INPUT DATA: Begin
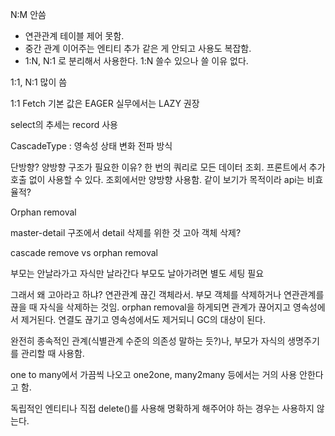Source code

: N:M 안씀
- 연관관계 테이블 제어 못함.
- 중간 관계 이어주는 엔티티 추가 같은 게 안되고 사용도 복잡함.
- 1:N, N:1 로 분리해서 사용한다.
1:N 쓸수 있으나 쓸 이유 없다.


1:1, N:1 많이 씀

1:1
Fetch 기본 값은 EAGER
실무에서는 LAZY 권장

select의 추세는 record 사용


CascadeType : 영속성 상태 변화 전파 방식

단방향?
양방향 구조가 필요한 이유?
한 번의 쿼리로 모든 데이터 조회. 프론트에서 추가 호출 없이 사용할 수 있다.
조회에서만 양방향 사용함.
같이 보기가 목적이라 api는 비효율적?

Orphan removal

master-detail 구조에서 detail 삭제를 위한 것
고아 객체 삭제?

cascade remove vs orphan removal

부모는 안날라가고 자식만 날라간다
부모도 날아가려면 별도 세팅 필요

그래서 왜 고아라고 하냐?
연관관계 끊긴 객체라서.
부모 객체를 삭제하거나 연관관계를 끊을 때 자식을 삭제하는 것임.
orphan removal을 하게되면 관계가 끊어지고 영속성에서 제거된다.
연결도 끊기고 영속성에서도 제거되니 GC의 대상이 된다.

완전히 종속적인 관계(식별관계 수준의 의존성 말하는 듯?)나, 부모가 자식의 생명주기를 관리할 때 사용함.

one to many에서 가끔씩 나오고 one2one, many2many 등에서는 거의 사용 안한다고 함.

독립적인 엔티티나 직접 delete()를 사용해 명확하게 해주어야 하는 경우는 사용하지 않는다.

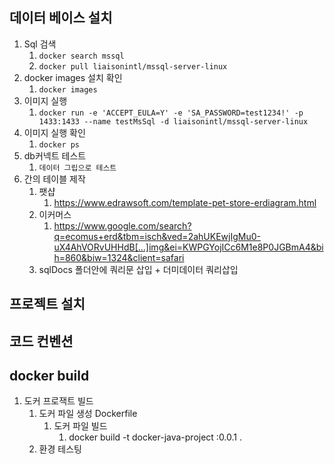 ## 데이터 베이스 설치
1. Sql 검색
   1. `docker search mssql`
   2. `docker pull liaisonintl/mssql-server-linux`
2. docker images 설치 확인 
   1. `docker images`
3. 이미지 실행
   1. `docker run -e 'ACCEPT_EULA=Y' -e 'SA_PASSWORD=test1234!' -p 1433:1433 --name testMsSql -d liaisonintl/mssql-server-linux`
4. 이미지 실행 확인
   1. `docker ps`
5. db커넥트 테스트
   1. `데이터 그립으로 테스트`
6. 간의 테이블 제작
   1. 팻샵
      1. https://www.edrawsoft.com/template-pet-store-erdiagram.html
   2. 이커머스
      1. https://www.google.com/search?q=ecomus+erd&tbm=isch&ved=2ahUKEwjIgMu0-uX4AhVORvUHHdB[…]img&ei=KWPGYojICc6M1e8P0JGBmA4&bih=860&biw=1324&client=safari
   3. sqlDocs 폴더안에 쿼리문 삽입 + 더미데이터 쿼리삽입

## 프로젝트 설치

## 코드 컨벤션

## docker build
1. 도커 프로잭트 빌드
   1. 도커 파일 생성 Dockerfile
      1. 도커 파일 빌드
         1. docker build -t docker-java-project :0.0.1 .
   2. 환경 테스팅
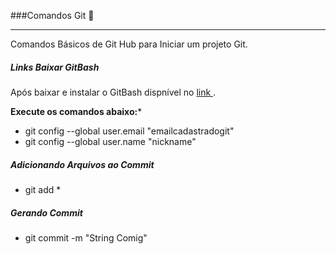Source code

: ###Comandos Git 🚀️ 

---

Comandos Básicos de Git Hub para Iniciar um projeto Git.

##### Links Baixar GitBash

Após baixar e instalar o GitBash dispnível no [link ](https://git-scm.com/downloadshttps:/).

**Execute os comandos abaixo:***

* git config --global user.email "emailcadastradogit"
* git config --global user.name "nickname"

##### Adicionando Arquivos ao Commit

* git add *

##### Gerando Commit

* git commit -m "String Comig"

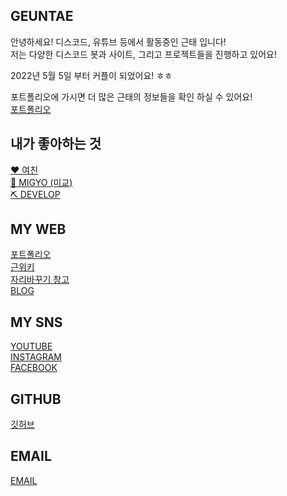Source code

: ## GEUNTAE  

안녕하세요! 디스코드, 유튜브 등에서 활동중인 근태 입니다!   
저는 다양한 디스코드 봇과 사이트, 그리고 프로젝트들을 진행하고 있어요!  

2022년 5월 5일 부터 커플이 되었어요! ㅎㅎ

포트폴리오에 가시면 더 많은 근태의 정보들을 확인 하실 수 있어요!  
[포트폴리오](https://geuntae.kr)

## 내가 좋아하는 것  
[❤️ 여친]()  
[🎤 MIGYO (미교)](https://www.instagram.com/jjeon_migyo/)  
[⛏ DEVELOP]()  

## MY WEB  
[포트폴리오](https://geuntae.kr)  
[근위키](http://wiki.geuntae.kr)  
[자리바꾸기 창고](https://seat.geuntae.kr)  
[BLOG](https://blog.geuntae.kr)  

## MY SNS
[YOUTUBE](http://geuntae.kr/youtube)  
[INSTAGRAM](https://geuntae.kr/instagram)  
[FACEBOOK](https://geuntae.kr/facebook)  
  
## GITHUB  
[깃허브](https://github.com/geuntae021)  

## EMAIL  

[EMAIL](mailto:geuntae@geuntae.pw)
INPUT DATA: End
* _WHAT YOU NEED TO DO_: Begin with the line that has "##### Links Baixar GitBash" and continue to the last line of the entries, printing each line exactly and nothing else; include both ends and skip the pictures.

* _TASK OUTPUT_:
##### Links Baixar GitBash

Após baixar e instalar o GitBash dispnível no [link ](https://git-scm.com/downloadshttps:/).

**Execute os comandos abaixo:***

* git config --global user.email "emailcadastradogit"
* git config --global user.name "nickname"

##### Adicionando Arquivos ao Commit

* git add *

##### Gerando Commit

* git commit -m "String Comig"

Source code

: ## GEUNTAE  

안녕하세요! 디스코드, 유튜브 등에서 활동중인 근태 입니다!   
저는 다양한 디스코드 봇과 사이트, 그리고 프로젝트들을 진행하고 있어요!  

2022년 5월 5일 부터 커플이 되었어요! ㅎㅎ

포트폴리오에 가시면 더 많은 근태의 정보들을 확인 하실 수 있어요!  
[포트폴리오](https://geuntae.kr)

## 내가 좋아하는 것  
[❤️ 여친]()  
[🎤 MIGYO (미교)](https://www.instagram.com/jjeon_migyo/)  
[⛏ DEVELOP]()  

## MY WEB  
[포트폴리오](https://geuntae.kr)  
[근위키](http://wiki.geuntae.kr)  
[자리바꾸기 창고](https://seat.geuntae.kr)  
[BLOG](https://blog.geuntae.kr)  

## MY SNS
[YOUTUBE](http://geuntae.kr/youtube)  
[INSTAGRAM](https://geuntae.kr/instagram)  
[FACEBOOK](https://geuntae.kr/facebook)  
  
## GITHUB  
[깃허브](https://github.com/geuntae021)  

## EMAIL  

[EMAIL](mailto:geuntae@geuntae.pw)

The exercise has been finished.